A silly, self-reflexive lark oozing spitfire sarcasm and nonchalant cool, Kiss Kiss, Bang Bang, based on a novel by Brett Halliday, heralds the return of Shane Black, the former screenwriting superstar whose Lethal Weapon and The Last Boyscout helped pioneer that most formulaic of modern cinematic beasts, the action-comedy buddy film. Back from exile after the twin catastrophes of The Last Action Hero and The Long Kiss Goodnight torpedoed his high-flying career, Black’s directorial debut is a madcap noir whose Byzantine plot about La-La Land murder and deceit, employment of traditional crime story tropes (doppelgangers, show biz sleazeballs, hit men, and whores), and homage-heavy chapter titles all reveal its Raymond Chandler roots.

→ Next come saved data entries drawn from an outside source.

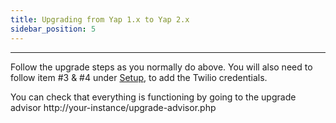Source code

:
 ```yaml
---
title: Upgrading from Yap 1.x to Yap 2.x
sidebar_position: 5
---
```


---

Follow the upgrade steps as you normally do above.  You will also need to follow item #3 & #4 under [Setup](../../general/setup/), to add the Twilio credentials.

You can check that everything is functioning by going to the upgrade advisor http://your-instance/upgrade-advisor.php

While fleeing the cops after a botched robbery, two-bit East Village thief Harry (Robert Downey Jr.) finds himself smack dab in an acting audition that, in the first of many whiplash narrative left turns, leads him to Hollywood. There, along with Val Kilmer’s queer private detective Gay Perry (who’s helping Harry prepare for an upcoming role as a P.I., and whose name is a monumentally lame phonetic joke) and his childhood sweetheart Harmony (Michelle Monaghan), who relocated from their small Indiana hometown to the West Coast to become an actress, Harry becomes embroiled in a convoluted whodunit regarding two seemingly unrelated dead women. From Harry’s narration (which constantly comments on itself and the proceedings) to the plot’s habitual references to a series of Chandler-esque detective paperbacks Harmony adored as a kid, Kiss Kiss humorously steeps itself in the dames-and-revolvers trappings of hard-boiled gumshoe literature.

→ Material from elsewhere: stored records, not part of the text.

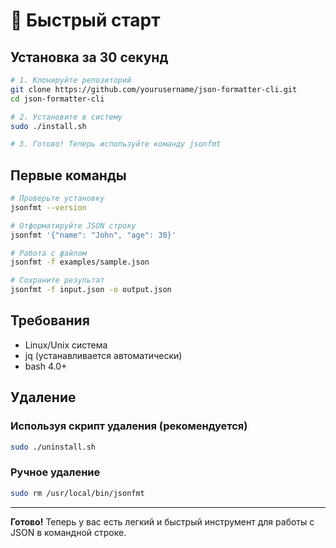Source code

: # 🚀 Быстрый старт

## Установка за 30 секунд

```bash
# 1. Клонируйте репозиторий
git clone https://github.com/yourusername/json-formatter-cli.git
cd json-formatter-cli

# 2. Установите в систему
sudo ./install.sh

# 3. Готово! Теперь используйте команду jsonfmt
```

## Первые команды

```bash
# Проверьте установку
jsonfmt --version

# Отформатируйте JSON строку
jsonfmt '{"name": "John", "age": 30}'

# Работа с файлом
jsonfmt -f examples/sample.json

# Сохраните результат
jsonfmt -f input.json -o output.json
```

## Требования

- Linux/Unix система
- jq (устанавливается автоматически)
- bash 4.0+

## Удаление

### Используя скрипт удаления (рекомендуется)
```bash
sudo ./uninstall.sh
```

### Ручное удаление
```bash
sudo rm /usr/local/bin/jsonfmt
```

---

**Готово!** Теперь у вас есть легкий и быстрый инструмент для работы с JSON в командной строке.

Unfortunately, unlike The Big Lebowski or The Long Goodbye—two successful attempts to reimagine noir mysteries as slackerish comedic odysseys that nonetheless remained true to the genre’s downbeat irony and contagious fatalism—Black’s frivolous farce cares little for the underlying passions and despair that fuel Chandler and Dashiell Hammett’s pulp fiction. As its smart-alecky title implies, Kiss Kiss Bang Bang is a decidedly tongue-in-cheek affair, freely draping itself in B-movie accoutrements while frustratingly refusing to engage in anything more profound than a few shootouts, car chases, and gay-related quips. That such triviality doesn’t sabotage Black’s endeavor is a testament to Downey’s eminently likable accidental hero, the actor’s smart-ass insouciance and rapid-fire banter with Kilmer resulting in his most amusingly frantic performance in years. But the zany film’s minor pleasures are primarily due to Black’s mastery of the studio picture template, which he curls, contorts, and misshapes with reckless (and occasionally clumsy) abandon until its self-conscious superficiality becomes part of its messy, freewheeling charm.